Tcl Source Code

View Ticket
Login
Ticket UUID: 3444754
Title: string tolower \u01c5 is wrong
Type: Bug Version: None
Submitter: msteveb Created on: 2011-11-29 03:42:34
Subsystem: 44. UTF-8 Strings Assigned To: nijtmans
Priority: 5 Medium Severity:
Status: Closed Last Modified: 2011-12-08 02:53:57
Resolution: Fixed Closed By: nijtmans
    Closed on: 2011-12-07 19:53:57
Description:
\u01c5 is the title case variant: Dž

The lower case variant should be \u01c6 (dž), and this works for 8.5.8 but instead  8.5.11 and 8.6b2 give \u01c5 (.i.e unchanged).

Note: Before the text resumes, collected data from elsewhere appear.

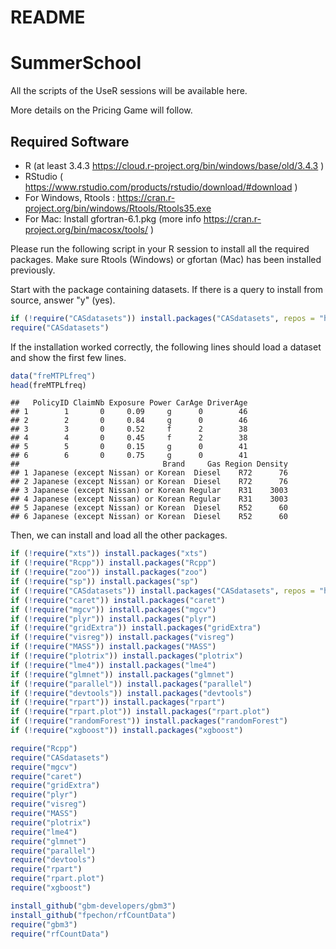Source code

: README
================

SummerSchool
============

All the scripts of the UseR sessions will be available here.

More details on the Pricing Game will follow.

Required Software
-----------------

-   R (at least 3.4.3 <https://cloud.r-project.org/bin/windows/base/old/3.4.3> )
-   RStudio ( <https://www.rstudio.com/products/rstudio/download/#download> )
-   For Windows, Rtools : <https://cran.r-project.org/bin/windows/Rtools/Rtools35.exe>
-   For Mac: Install gfortran-6.1.pkg (more info <https://cran.r-project.org/bin/macosx/tools/> )

Please run the following script in your R session to install all the required packages. Make sure Rtools (Windows) or gfortan (Mac) has been installed previously.

Start with the package containing datasets. If there is a query to install from source, answer "y" (yes).

``` r
if (!require("CASdatasets")) install.packages("CASdatasets", repos = "http://cas.uqam.ca/pub/R/")
require("CASdatasets")
```

If the installation worked correctly, the following lines should load a dataset and show the first few lines.

``` r
data("freMTPLfreq")
head(freMTPLfreq)
```

    ##   PolicyID ClaimNb Exposure Power CarAge DriverAge
    ## 1        1       0     0.09     g      0        46
    ## 2        2       0     0.84     g      0        46
    ## 3        3       0     0.52     f      2        38
    ## 4        4       0     0.45     f      2        38
    ## 5        5       0     0.15     g      0        41
    ## 6        6       0     0.75     g      0        41
    ##                                Brand     Gas Region Density
    ## 1 Japanese (except Nissan) or Korean  Diesel    R72      76
    ## 2 Japanese (except Nissan) or Korean  Diesel    R72      76
    ## 3 Japanese (except Nissan) or Korean Regular    R31    3003
    ## 4 Japanese (except Nissan) or Korean Regular    R31    3003
    ## 5 Japanese (except Nissan) or Korean  Diesel    R52      60
    ## 6 Japanese (except Nissan) or Korean  Diesel    R52      60

Then, we can install and load all the other packages.

``` r
if (!require("xts")) install.packages("xts")
if (!require("Rcpp")) install.packages("Rcpp")
if (!require("zoo")) install.packages("zoo")
if (!require("sp")) install.packages("sp")
if (!require("CASdatasets")) install.packages("CASdatasets", repos = "http://cas.uqam.ca/pub/R/")
if (!require("caret")) install.packages("caret")
if (!require("mgcv")) install.packages("mgcv")
if (!require("plyr")) install.packages("plyr")
if (!require("gridExtra")) install.packages("gridExtra")
if (!require("visreg")) install.packages("visreg")
if (!require("MASS")) install.packages("MASS")
if (!require("plotrix")) install.packages("plotrix")
if (!require("lme4")) install.packages("lme4")
if (!require("glmnet")) install.packages("glmnet")
if (!require("parallel")) install.packages("parallel")
if (!require("devtools")) install.packages("devtools")
if (!require("rpart")) install.packages("rpart")
if (!require("rpart.plot")) install.packages("rpart.plot")
if (!require("randomForest")) install.packages("randomForest")
if (!require("xgboost")) install.packages("xgboost")

require("Rcpp")
require("CASdatasets")
require("mgcv")
require("caret")
require("gridExtra")
require("plyr")
require("visreg")
require("MASS")
require("plotrix")
require("lme4")
require("glmnet")
require("parallel")
require("devtools")
require("rpart")
require("rpart.plot")
require("xgboost")

install_github("gbm-developers/gbm3")
install_github("fpechon/rfCountData")
require("gbm3")
require("rfCountData")
```
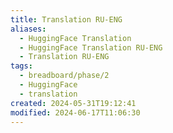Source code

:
 ```yaml
---
title: Translation RU-ENG
aliases:
  - HuggingFace Translation
  - HuggingFace Translation RU-ENG
  - Translation RU-ENG
tags:
  - breadboard/phase/2
  - HuggingFace
  - translation
created: 2024-05-31T19:12:41
modified: 2024-06-17T11:06:30
---
```


<!-- - [github.com/ExaDev/breadboard-examples/translation-RU-ENG](https://github.com/ExaDev/breadboard-examples/blob/main/src/examples/translation-RU-ENG)
- [github.com/ExaDev/breadboard-examples/translation-RU-ENG/index.ts](https://github.com/ExaDev/breadboard-examples/blob/main/src/examples/translation-RU-ENG/index.ts)
- [github.com/ExaDev/breadboard-examples/translation-RU-ENG/board.json](https://github.com/ExaDev/breadboard-examples/blob/main/src/examples/translation-RU-ENG/board.json) [🔗](https://breadboard-ai.web.app/?mode=list&board=https://raw.githubusercontent.com/ExaDev/breadboard-examples/main/src/examples/text-generation/board.json) -->

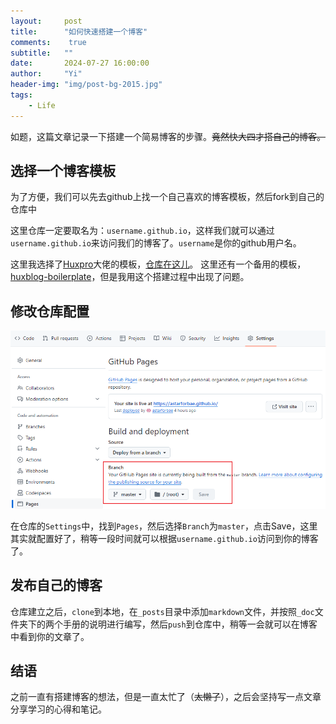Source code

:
 ```yaml
---
layout:     post
title:      "如何快速搭建一个博客"
comments:    true
subtitle:   ""
date:       2024-07-27 16:00:00
author:     "Yi"
header-img: "img/post-bg-2015.jpg"
tags:
    - Life
---
```


如题，这篇文章记录一下搭建一个简易博客的步骤。<del>竟然快大四才搭自己的博客。</del>

## 选择一个博客模板

为了方便，我们可以先去github上找一个自己喜欢的博客模板，然后fork到自己的仓库中

这里仓库一定要取名为：`username.github.io`，这样我们就可以通过`username.github.io`来访问我们的博客了。`username`是你的github用户名。

这里我选择了[Huxpro](https://huangxuan.me/)大佬的模板，[仓库在这儿](https://github.com/Huxpro/huxpro.github.io)。
这里还有一个备用的模板，[huxblog-boilerplate](https://github.com/huxpro/huxblog-boilerplate)，但是我用这个搭建过程中出现了问题。

## 修改仓库配置

![Github设置](/img/in-post/how-to-build-a-blog/github.png)

在仓库的`Settings`中，找到`Pages`，然后选择`Branch`为`master`，点击Save，这里其实就配置好了，稍等一段时间就可以根据`username.github.io`访问到你的博客了。

## 发布自己的博客

仓库建立之后，`clone`到本地，在`_posts`目录中添加`markdown`文件，并按照`_doc`文件夹下的两个手册的说明进行编写，然后`push`到仓库中，稍等一会就可以在博客中看到你的文章了。

## 结语

之前一直有搭建博客的想法，但是一直太忙了（<del>太懒了</del>），之后会坚持写一点文章分享学习的心得和笔记。
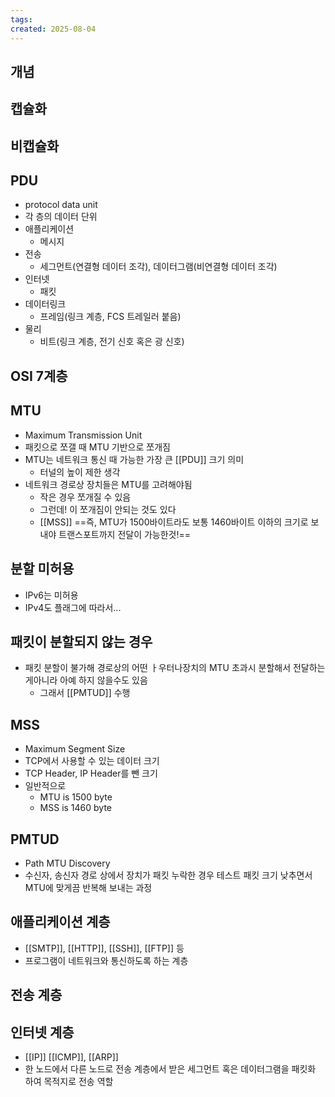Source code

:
 ```yaml
---
tags: 
created: 2025-08-04
---
```

## 개념
## 캡슐화
## 비캡슐화
## PDU 
- protocol data unit
- 각 층의 데이터 단위
- 애플리케이션
	- 메시지
- 전송
	- 세그먼트(연결형 데이터 조각), 데이터그램(비연결형 데이터 조각)
- 인터넷
	- 패킷
- 데이터링크
	- 프레임(링크 계층, FCS 트레일러 붙음)
- 물리 
	- 비트(링크 계층, 전기 신호 혹은 광 신호)
## OSI 7계층
## MTU

- Maximum Transmission Unit
- 패킷으로 쪼갤 때 MTU 기반으로 쪼개짐
- MTU는 네트워크 통신 때 가능한 가장 큰 [[PDU]] 크기 의미
	- 터널의 높이 제한 생각
- 네트워크 경로상 장치들은 MTU를 고려해야됨
	- 작은 경우 쪼개질 수 있음
	- 그런데! 이 쪼개짐이 안되는 것도 있다
	- [[MSS]]
==즉, MTU가 1500바이트라도 보통 1460바이트 이하의 크기로 보내야 트랜스포트까지 전달이 가능한것!==
## 분할 미허용
- IPv6는 미허용
- IPv4도 플래그에 따라서...
## 패킷이 분할되지 않는 경우
- 패킷 분할이 불가해 경로상의 어떤 ㅏ우터나장치의 MTU 초과시 분할해서 전달하는게아니라 아예 하지 않을수도 있음
	- 그래서 [[PMTUD]] 수행
## MSS
- Maximum Segment Size
- TCP에서 사용할 수 있는 데이터 크기
- TCP Header, IP Header를 뺀 크기
- 일반적으로
	- MTU is 1500 byte
	- MSS is 1460 byte
## PMTUD

- Path MTU Discovery
- 수신자, 송신자 경로 상에서 장치가 패킷 누락한 경우 테스트 패킷 크기 낮추면서 MTU에 맞게끔 반복해 보내는 과정
## 애플리케이션 계층
- [[SMTP]], [[HTTP]], [[SSH]], [[FTP]] 등
- 프로그램이 네트워크와 통신하도록 하는 계층

## 전송 계층
## 인터넷 계층
- [[IP]] [[ICMP]], [[ARP]]
- 한 노드에서 다른 노드로 전송 계층에서 받은 세그먼트 혹은 데이터그램을 패킷화 하여 목적지로 전송 역할
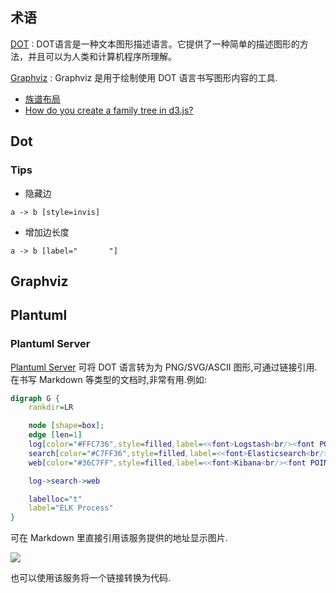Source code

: 
## 术语

[DOT](https://zh.wikipedia.org/wiki/DOT%E8%AF%AD%E8%A8%80)
: DOT语言是一种文本图形描述语言。它提供了一种简单的描述图形的方法，并且可以为人类和计算机程序所理解。

[Graphviz](https://zh.wikipedia.org/wiki/Graphviz)
: Graphviz 是用于绘制使用 DOT 语言书写图形内容的工具.

* [族谱布局](https://stackoverflow.com/q/2271704/1870054)
* [How do you create a family tree in d3.js?](https://stackoverflow.com/q/31245751/1870054)

## Dot

### Tips

* 隐藏边
```
a -> b [style=invis]
```
* 增加边长度
```
a -> b [label="       "]
```

## Graphviz

## Plantuml

### Plantuml Server
[Plantuml Server](http://plantuml.com/plantuml/form) 可将 DOT 语言转为为 PNG/SVG/ASCII 图形,可通过链接引用.在书写 Markdown 等类型的文档时,非常有用.例如:

```dot
digraph G {
    rankdir=LR

    node [shape=box];
    edge [len=1]
	log[color="#FFC736",style=filled,label=<<font>Logstash<br/><font POINT-SIZE="8">收集,解析,清理,时间序列化</font></font>>]
	search[color="#C7FF36",style=filled,label=<<font>Elasticsearch<br/><font POINT-SIZE="8">存储,搜索,分析</font></font>>]
	web[color="#36C7FF",style=filled,label=<<font>Kibana<br/><font POINT-SIZE="8">呈现</font></font>>]

    log->search->web

    labelloc="t"
    label="ELK Process"
}
```
可在 Markdown 里直接引用该服务提供的地址显示图片.

![](http://plantuml.com:80/plantuml/svg/IybCBqeio51mLwZcKW22eiIyx9JC8bkV82umFoy_9LKXkZWZiI3LDYc_8jOQB9gQaWuKpKdDipMCvUBCoK-FJixFoI-oLL9sStCsDpPJqYakgSn9jKtBpCb9JT79IKnApR6riKdBpoknyybFBov9BCwmIIhIjmCBAGJuU_g5w0PxHhdQAbaesJsRiktbx3QT5yiNFvitGUVPZjRd4zfqdatVzdBwbgUx-fzsJ7_QCyr67smObB83kg8uDR4eEGFk46TpDpVy3d7DIImkoKo6wCFjcgThPpnjMg7pRCASvriMwJpjQ0Cw2jFsyjGakDN6PY3ByLdjdPcKc9U8nyw97S_xDc3O0WvxO6Zhsa4ShMi7j1Og2Z8-9p_PLgb42I5Wg-JguwqGK9IVd5fShCHL2m00)

也可以使用该服务将一个链接转换为代码.
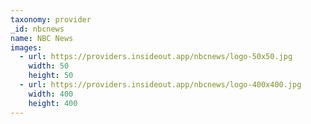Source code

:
 ```yaml
---
taxonomy: provider
_id: nbcnews
name: NBC News
images:
  - url: https://providers.insideout.app/nbcnews/logo-50x50.jpg
    width: 50
    height: 50
  - url: https://providers.insideout.app/nbcnews/logo-400x400.jpg
    width: 400
    height: 400
---
```

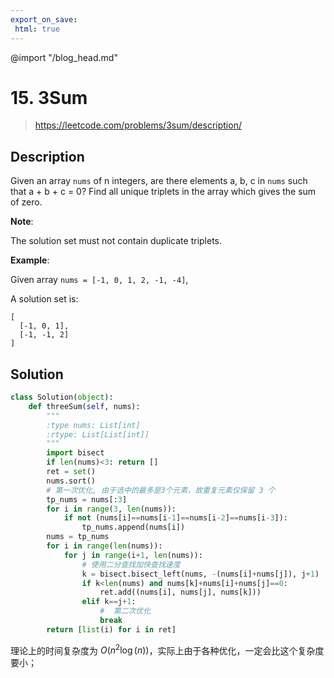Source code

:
 ```yaml
---
export_on_save:
 html: true
---
```

@import "/blog_head.md"

# 15. 3Sum

> <https://leetcode.com/problems/3sum/description/>

## Description

Given an array `nums` of n integers, are there elements a, b, c in `nums` such that a + b + c = 0? Find all unique triplets in the array which gives the sum of zero.

**Note**:

The solution set must not contain duplicate triplets.

**Example**:

Given array `nums = [-1, 0, 1, 2, -1, -4]`,

A solution set is:
```
[
  [-1, 0, 1],
  [-1, -1, 2]
]
```

## Solution

```python {class=line-numbers}
class Solution(object):
    def threeSum(self, nums):
        """
        :type nums: List[int]
        :rtype: List[List[int]]
        """
        import bisect
        if len(nums)<3: return []
        ret = set()
        nums.sort()
        # 第一次优化, 由于选中的最多是3个元素，故重复元素仅保留 3 个
        tp_nums = nums[:3]
        for i in range(3, len(nums)):
            if not (nums[i]==nums[i-1]==nums[i-2]==nums[i-3]):
                tp_nums.append(nums[i])
        nums = tp_nums
        for i in range(len(nums)):
            for j in range(i+1, len(nums)):
                # 使用二分查找加快查找速度
                k = bisect.bisect_left(nums, -(nums[i]+nums[j]), j+1)
                if k<len(nums) and nums[k]+nums[i]+nums[j]==0:
                    ret.add((nums[i], nums[j], nums[k]))
                elif k==j+1:
                    #  第二次优化
                    break
        return [list(i) for i in ret]
```
理论上的时间复杂度为 $O(n^2\log(n))$，实际上由于各种优化，一定会比这个复杂度要小；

Here is the relevant entry from http://unicode.org/Public/UNIDATA/UnicodeData.txt

01C5;LATIN CAPITAL LETTER D WITH SMALL LETTER Z WITH CARON;Lt;0;L;<compat> 0044 017E;;;;N;LATIN LETTER CAPITAL D SMALL Z HACEK;;01C4;01C6;01C5
User Comments: nijtmans added on 2011-12-08 02:53:57:

allow_comments - 1

Fix committed to all open branches, so it will appear in Tcl 8.5.12 and 8.6b3

nijtmans added on 2011-12-06 20:52:44:
Here is the fix (see attached patch), just a single
number 32931 should have been
32963 (line 754 of tclUniData.c).

Will check that in soon, together with the
updated uniParse.tcl which generates
this correctly.

nijtmans added on 2011-12-06 20:48:47:

File Added - 430129: tclUniData.c.diff

nijtmans added on 2011-12-05 21:32:05:
Compare this UnicodeData.text line with the earlier entry in Unicode 2.x:

01C5;LATIN CAPITAL LETTER D WITH SMALL LETTER Z WITH CARON;Lt;0;L;<compat> 0044 017E;;;;N;LATIN LETTER CAPITAL D SMALL Z HACEK;;01C4;01C6;

So, the bug is introduced by a syntax change in the
UnicodeData.txt file, not by any change at the Tcl
side. The uniParse.tcl handles the line differently
when the 'totitle' entry is filled.

Other characters which changed the same way are
\u01cb and \u01f2 (as mentioned by Steve), but
many more.....

OK, now I have all information needed to fix this....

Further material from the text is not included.